“A man has a choice. That’s what makes him different from an animal,” Raymond Massey’s Adam tells James Dean’s Cain-like Cal in the 1954 film of John Steinbeck’s “East of Eden.”
But some men choose to act like animals. Derek Chauvin made a choice to murder George Floyd in cold blood. He did it, because he could do it. Power: The English historian Lord Acton said, “Power tends to corrupt and absolute power corrupts absolutely.” But he had it backwards. Power doesn’t corrupt people. People corrupt power by the choices they make for selfishness and against responsibility and service.
With the conviction of Chauvin, there have been renewed calls to “defund” the police, an unfortunate verb. We don’t need to disengage from the police. Indeed we need more engagement, more training, more civilian review boards, more police presence in the community, more police living in the community. We need to see the police as human beings and for them to see us as human beings.

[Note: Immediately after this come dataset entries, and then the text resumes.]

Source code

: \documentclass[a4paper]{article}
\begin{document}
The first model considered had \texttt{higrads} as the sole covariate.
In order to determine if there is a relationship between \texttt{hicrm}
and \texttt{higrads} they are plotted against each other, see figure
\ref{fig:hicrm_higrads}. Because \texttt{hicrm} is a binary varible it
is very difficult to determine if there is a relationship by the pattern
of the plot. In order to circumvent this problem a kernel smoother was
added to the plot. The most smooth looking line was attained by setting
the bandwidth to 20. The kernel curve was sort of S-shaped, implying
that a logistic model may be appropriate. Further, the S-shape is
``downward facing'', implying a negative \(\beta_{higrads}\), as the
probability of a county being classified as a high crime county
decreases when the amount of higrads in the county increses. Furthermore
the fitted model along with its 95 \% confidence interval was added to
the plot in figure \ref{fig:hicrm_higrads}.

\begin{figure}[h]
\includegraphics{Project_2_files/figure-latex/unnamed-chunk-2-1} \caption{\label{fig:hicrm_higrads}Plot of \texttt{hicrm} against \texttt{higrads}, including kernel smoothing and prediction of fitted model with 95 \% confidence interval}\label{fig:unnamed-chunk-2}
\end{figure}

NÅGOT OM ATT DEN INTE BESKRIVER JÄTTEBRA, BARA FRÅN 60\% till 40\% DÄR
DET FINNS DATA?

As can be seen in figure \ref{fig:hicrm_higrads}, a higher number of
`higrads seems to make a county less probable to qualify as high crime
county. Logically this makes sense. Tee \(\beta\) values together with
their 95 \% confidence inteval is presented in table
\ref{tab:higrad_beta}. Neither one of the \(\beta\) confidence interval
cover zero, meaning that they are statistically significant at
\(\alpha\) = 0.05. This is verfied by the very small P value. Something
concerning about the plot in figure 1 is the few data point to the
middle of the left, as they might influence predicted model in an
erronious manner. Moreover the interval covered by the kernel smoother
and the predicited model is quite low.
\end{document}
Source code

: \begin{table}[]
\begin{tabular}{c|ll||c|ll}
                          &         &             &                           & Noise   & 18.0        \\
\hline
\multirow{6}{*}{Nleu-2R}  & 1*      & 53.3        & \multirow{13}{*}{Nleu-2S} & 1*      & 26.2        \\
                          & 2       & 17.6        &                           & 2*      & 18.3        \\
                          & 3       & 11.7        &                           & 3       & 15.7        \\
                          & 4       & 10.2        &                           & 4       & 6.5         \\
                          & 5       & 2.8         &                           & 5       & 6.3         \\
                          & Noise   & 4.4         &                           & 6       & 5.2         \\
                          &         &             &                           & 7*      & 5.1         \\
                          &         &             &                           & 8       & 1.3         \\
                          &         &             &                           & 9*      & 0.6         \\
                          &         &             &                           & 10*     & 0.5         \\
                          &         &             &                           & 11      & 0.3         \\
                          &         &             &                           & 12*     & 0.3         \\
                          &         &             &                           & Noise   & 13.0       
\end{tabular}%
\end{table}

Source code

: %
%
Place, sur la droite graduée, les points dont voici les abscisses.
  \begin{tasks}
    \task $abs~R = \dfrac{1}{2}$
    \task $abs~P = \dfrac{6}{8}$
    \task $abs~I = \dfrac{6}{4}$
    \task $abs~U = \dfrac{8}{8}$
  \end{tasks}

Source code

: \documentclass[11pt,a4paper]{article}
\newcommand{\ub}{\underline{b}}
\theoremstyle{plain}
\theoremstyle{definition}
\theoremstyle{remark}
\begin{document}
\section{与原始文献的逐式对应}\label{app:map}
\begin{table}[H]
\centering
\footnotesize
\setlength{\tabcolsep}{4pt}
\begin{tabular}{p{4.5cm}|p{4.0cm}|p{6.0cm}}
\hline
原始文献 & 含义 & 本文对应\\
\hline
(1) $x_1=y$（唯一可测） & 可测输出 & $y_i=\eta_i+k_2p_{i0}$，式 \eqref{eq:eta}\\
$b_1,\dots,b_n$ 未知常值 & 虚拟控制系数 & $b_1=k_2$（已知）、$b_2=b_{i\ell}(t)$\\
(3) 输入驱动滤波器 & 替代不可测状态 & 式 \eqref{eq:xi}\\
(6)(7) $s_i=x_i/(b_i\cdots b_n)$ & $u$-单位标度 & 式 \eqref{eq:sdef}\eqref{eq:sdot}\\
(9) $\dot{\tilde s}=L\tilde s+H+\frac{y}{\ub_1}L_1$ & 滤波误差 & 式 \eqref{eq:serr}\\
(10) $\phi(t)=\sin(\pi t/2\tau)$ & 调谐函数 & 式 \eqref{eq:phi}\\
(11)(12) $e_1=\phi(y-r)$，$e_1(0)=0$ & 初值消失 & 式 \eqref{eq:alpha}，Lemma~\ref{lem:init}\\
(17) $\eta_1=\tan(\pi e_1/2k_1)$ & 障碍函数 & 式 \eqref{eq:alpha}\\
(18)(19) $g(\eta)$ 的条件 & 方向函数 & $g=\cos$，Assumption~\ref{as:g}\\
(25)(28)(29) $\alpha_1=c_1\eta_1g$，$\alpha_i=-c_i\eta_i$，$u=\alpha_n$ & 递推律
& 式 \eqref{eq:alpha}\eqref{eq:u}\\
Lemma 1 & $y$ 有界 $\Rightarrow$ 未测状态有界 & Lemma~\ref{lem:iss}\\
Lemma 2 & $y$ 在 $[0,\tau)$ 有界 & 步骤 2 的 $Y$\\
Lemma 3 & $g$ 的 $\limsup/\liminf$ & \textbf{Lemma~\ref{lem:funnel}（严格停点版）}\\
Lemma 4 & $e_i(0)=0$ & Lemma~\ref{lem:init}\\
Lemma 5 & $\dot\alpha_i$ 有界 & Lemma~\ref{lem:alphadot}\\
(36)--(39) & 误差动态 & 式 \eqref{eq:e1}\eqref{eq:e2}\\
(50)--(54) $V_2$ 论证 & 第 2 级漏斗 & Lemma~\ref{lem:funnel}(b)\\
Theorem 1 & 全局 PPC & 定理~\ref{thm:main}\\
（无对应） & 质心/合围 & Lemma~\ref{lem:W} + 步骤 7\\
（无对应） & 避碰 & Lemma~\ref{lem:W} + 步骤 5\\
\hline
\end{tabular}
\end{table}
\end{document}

It can’t be easy being a police officer, never knowing if your next call will be your last. And the old saying, “Better to be judged by 12 than carried by six” applies.
But the number of high-profiled deaths of young Blacks at the hands of police and the number of complaints registered against Chauvin alone — 19, with several disciplinary actions — should give us pause. Where is the accountability, the leadership in policing?
It’s time to address not only systemic racism but the systemic failure to apply Alexandrian leadership — leadership from the front — which are damning this country.
“A man has a choice”: The jury that voted to convict Chauvin on three counts of murder and manslaughter made the right choice. It is incumbent on the rest of us to do the same.